La bataille de l'opinion
Le laboratoire lyonnais n'est pas pour la première fois de son histoire confronté à un risque de baisse du taux de remboursement de ses produits. Il a par exemple surmonté le krach de 2003, quand le taux était brutalement passé de 65% à 35%. La chute du taux n'avait alors pas enrayé le développement du groupe lyonnais, comme le montre ci-dessous cette vidéo réalisée par l'Institut national de l'audiovisuel (INA).

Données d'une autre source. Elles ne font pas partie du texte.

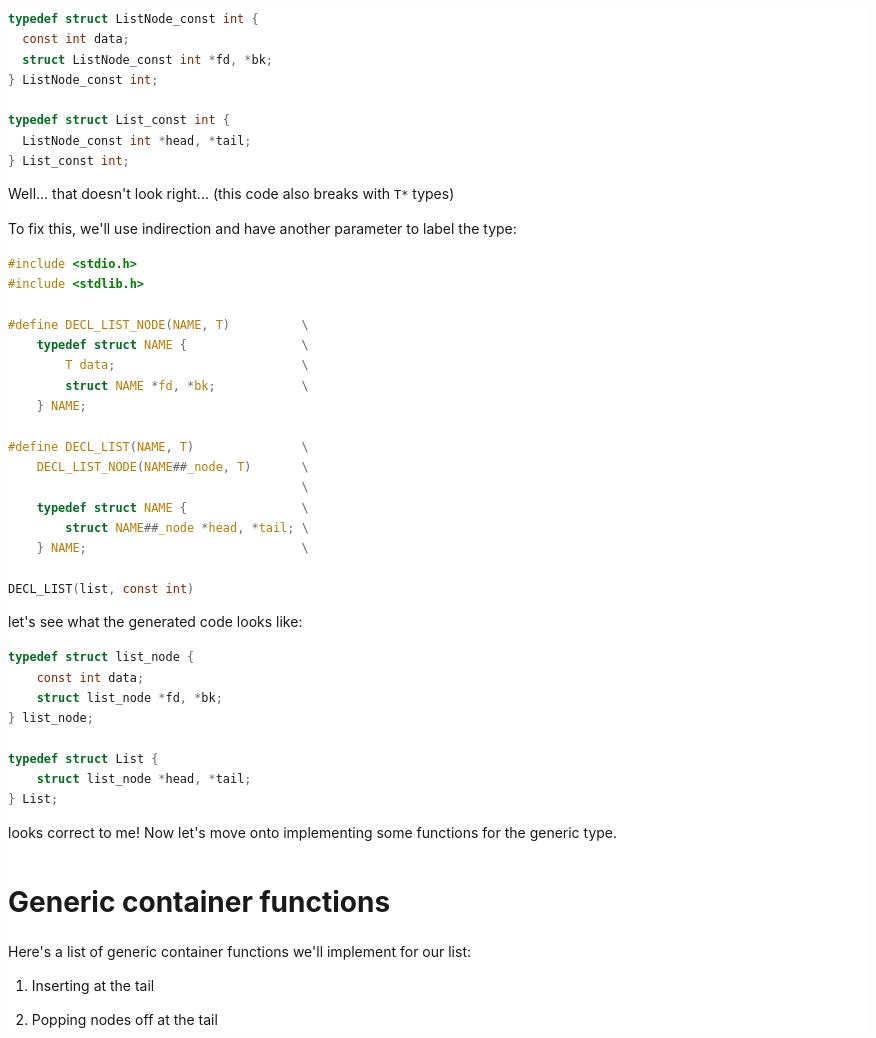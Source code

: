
 ```c
typedef struct ListNode_const int { 
  const int data; 
  struct ListNode_const int *fd, *bk; 
} ListNode_const int; 

typedef struct List_const int { 
  ListNode_const int *head, *tail; 
} List_const int;
```

Well... that doesn't look right... (this code also breaks with `T*` types)


To fix this, we'll use indirection and have another parameter to label the type:
```c
#include <stdio.h>
#include <stdlib.h>

#define DECL_LIST_NODE(NAME, T)          \
    typedef struct NAME {                \
        T data;                          \
        struct NAME *fd, *bk;            \
    } NAME;

#define DECL_LIST(NAME, T)               \
    DECL_LIST_NODE(NAME##_node, T)       \
                                         \
    typedef struct NAME {                \
        struct NAME##_node *head, *tail; \
    } NAME;                              \

DECL_LIST(list, const int)
```

let's see what the generated code looks like:
```c
typedef struct list_node { 
    const int data; 
    struct list_node *fd, *bk; 
} list_node;

typedef struct List { 
    struct list_node *head, *tail; 
} List;
```

looks correct to me! Now let's move onto implementing some functions for the generic type.

# Generic container functions
Here's a list of generic container functions we'll implement for our list:
1. Inserting at the tail

2. Popping nodes off at the tail
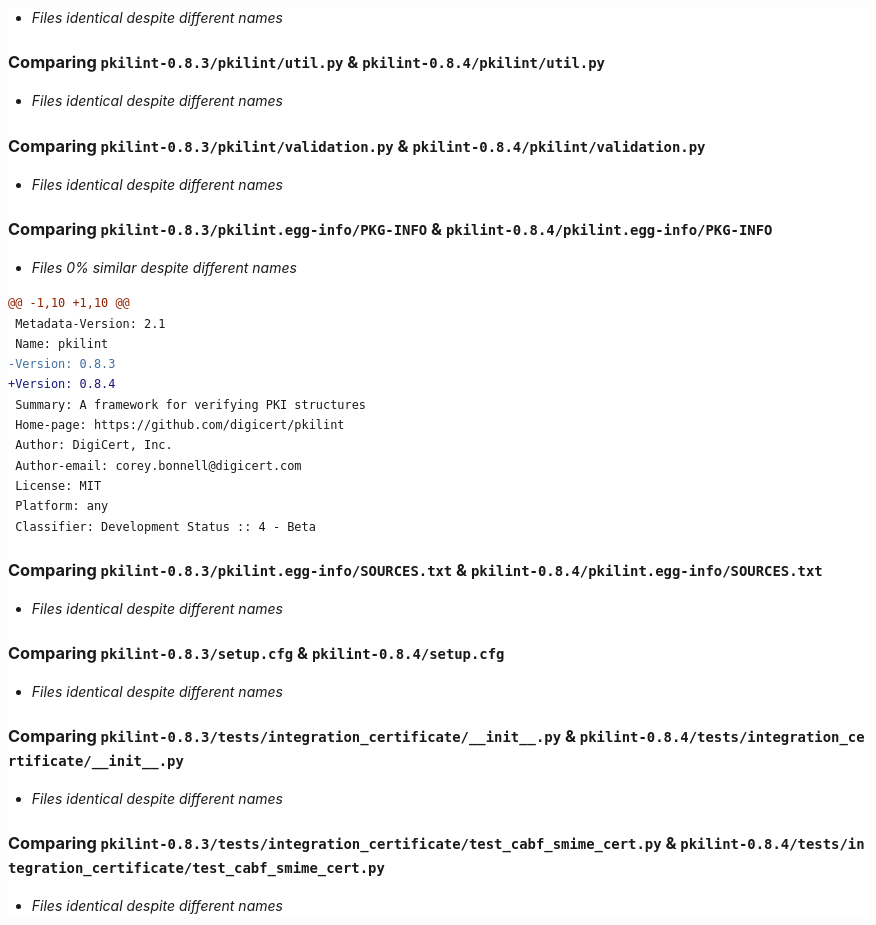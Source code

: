  * *Files identical despite different names*

### Comparing `pkilint-0.8.3/pkilint/util.py` & `pkilint-0.8.4/pkilint/util.py`

 * *Files identical despite different names*

### Comparing `pkilint-0.8.3/pkilint/validation.py` & `pkilint-0.8.4/pkilint/validation.py`

 * *Files identical despite different names*

### Comparing `pkilint-0.8.3/pkilint.egg-info/PKG-INFO` & `pkilint-0.8.4/pkilint.egg-info/PKG-INFO`

 * *Files 0% similar despite different names*

```diff
@@ -1,10 +1,10 @@
 Metadata-Version: 2.1
 Name: pkilint
-Version: 0.8.3
+Version: 0.8.4
 Summary: A framework for verifying PKI structures
 Home-page: https://github.com/digicert/pkilint
 Author: DigiCert, Inc.
 Author-email: corey.bonnell@digicert.com
 License: MIT
 Platform: any
 Classifier: Development Status :: 4 - Beta
```

### Comparing `pkilint-0.8.3/pkilint.egg-info/SOURCES.txt` & `pkilint-0.8.4/pkilint.egg-info/SOURCES.txt`

 * *Files identical despite different names*

### Comparing `pkilint-0.8.3/setup.cfg` & `pkilint-0.8.4/setup.cfg`

 * *Files identical despite different names*

### Comparing `pkilint-0.8.3/tests/integration_certificate/__init__.py` & `pkilint-0.8.4/tests/integration_certificate/__init__.py`

 * *Files identical despite different names*

### Comparing `pkilint-0.8.3/tests/integration_certificate/test_cabf_smime_cert.py` & `pkilint-0.8.4/tests/integration_certificate/test_cabf_smime_cert.py`

 * *Files identical despite different names*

En 2019, Boiron doit encore faire face à un double front scientifique et politique, mais il voit aussi se rapprocher sérieusement le risque d'un déremboursement total, inédit dans son activité, ce qui ouvre la voie à une vraie période d'incertitude.
Dans l'immédiat, Boiron n'a perdu ni la bataille, ni la guerre. La période d'évaluation des médicaments homéopathiques initiée par la HAS est toujours en cours. Mais au-delà de son dialogue avec l'autorité publique et dans la perspective de peser sur le choix final du gouvernement, le groupe lyonnais joue clairement la carte de l'opinion. Il s'appuie par exemple sur une enquête réalisée en novembre 2018 par l'institut IPSOS sur les Français et l'homéopathie. Il apparaît que 76% des Français ont une bonne image de l'homéopathie et que 74% d'entre eux jugent que les médicaments homéopathiques sont efficaces. Boiron et d'autres défenseurs de l'homéopathie s'appuient notamment sur les résultats de cette enquête pour inciter le public à signer une pétition en ligne en faveur du remboursement. Le 1er juin, la pétition avait déjà recueilli plus de 750.000 signatures. En cas de déremboursement, "il y aurait un transfert vers des médicaments plus coûteux pour la collectivité", plaident notamment les partisans de la pétition.
Depuis 1932
Boiron est un groupe pharmaceutique familial et indépendant, fondé en 1932 par deux pharmaciens, Jean et Henri Boiron. L'entreprise dispose en France de quatre sites de production. Ils sont basés à Messimy, le siège social et la principale unité de production, Sainte Foy-lès-Lyon, Montrichard (Loir-et-Cher) et Montévrain (Seine-et-Marne). Le groupe présidé par Thierry Boiron emploie 3672 personnes dans cinquante pays. Il contrôle vingt filiales.

Emmanuel Macron alerté
Boiron emploie 2500 personnes en France. Or 1450 d'entre-elles (60%) travaillent dans la région Auvergne-Rhône-Alpes, où se situe le siège social de l'entreprise. Il est basé à Messimy, près de Lyon. Laurent Wauquiez et Gérard Collomb ont vite flairé le danger. Le premier, président de la Région Auvergne-Rhône-Alpes, a écrit le 17 mai au Premier ministre, Edouard Philippe, pour lui dire notamment son inquiétude "quant aux répercussions sur l'emploi et sur l'activité économique pour l'ensemble de cette filière d'excellence". Le même jour, le maire de Lyon a directement alerté le président de la République, Emmanuel Macron, sur « l’ampleur des conséquences en termes d’emploi" pour la métropole de Lyon si l'homéopathie n'était plus remboursée. Le 23 mai, le président de la Chambre de commerce et d'industrie Lyon Métropole Saint-Etienne Roanne, Emmanuel Imberton, a aussi sensibilisé les ministres de la Santé, Agnès Buzyn, et du Travail, Muriel Pénicaud, sur les risques économiques et sociaux.